┌────────
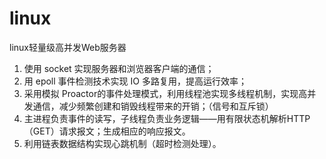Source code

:# linux
linux轻量级高并发Web服务器
1. 使用 socket 实现服务器和浏览器客户端的通信；
2. 用 epoll 事件检测技术实现 IO 多路复用，提高运行效率；
3. 采用模拟 Proactor的事件处理模式，利用线程池实现多线程机制，实现高并发通信，减少频繁创建和销毁线程带来的开销；（信号和互斥锁）
4. 主进程负责事件的读写，子线程负责业务逻辑——用有限状态机解析HTTP（GET）请求报文；生成相应的响应报文。
5. 利用链表数据结构实现心跳机制（超时检测处理）。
└────────
▸ **Task description**: Where the data contains images, drop them and print the rest exactly.

▸ **Reply to the task**:
Source code

:# linux
linux轻量级高并发Web服务器
1. 使用 socket 实现服务器和浏览器客户端的通信；
2. 用 epoll 事件检测技术实现 IO 多路复用，提高运行效率；
3. 采用模拟 Proactor的事件处理模式，利用线程池实现多线程机制，实现高并发通信，减少频繁创建和销毁线程带来的开销；（信号和互斥锁）
4. 主进程负责事件的读写，子线程负责业务逻辑——用有限状态机解析HTTP（GET）请求报文；生成相应的响应报文。
5. 利用链表数据结构实现心跳机制（超时检测处理）。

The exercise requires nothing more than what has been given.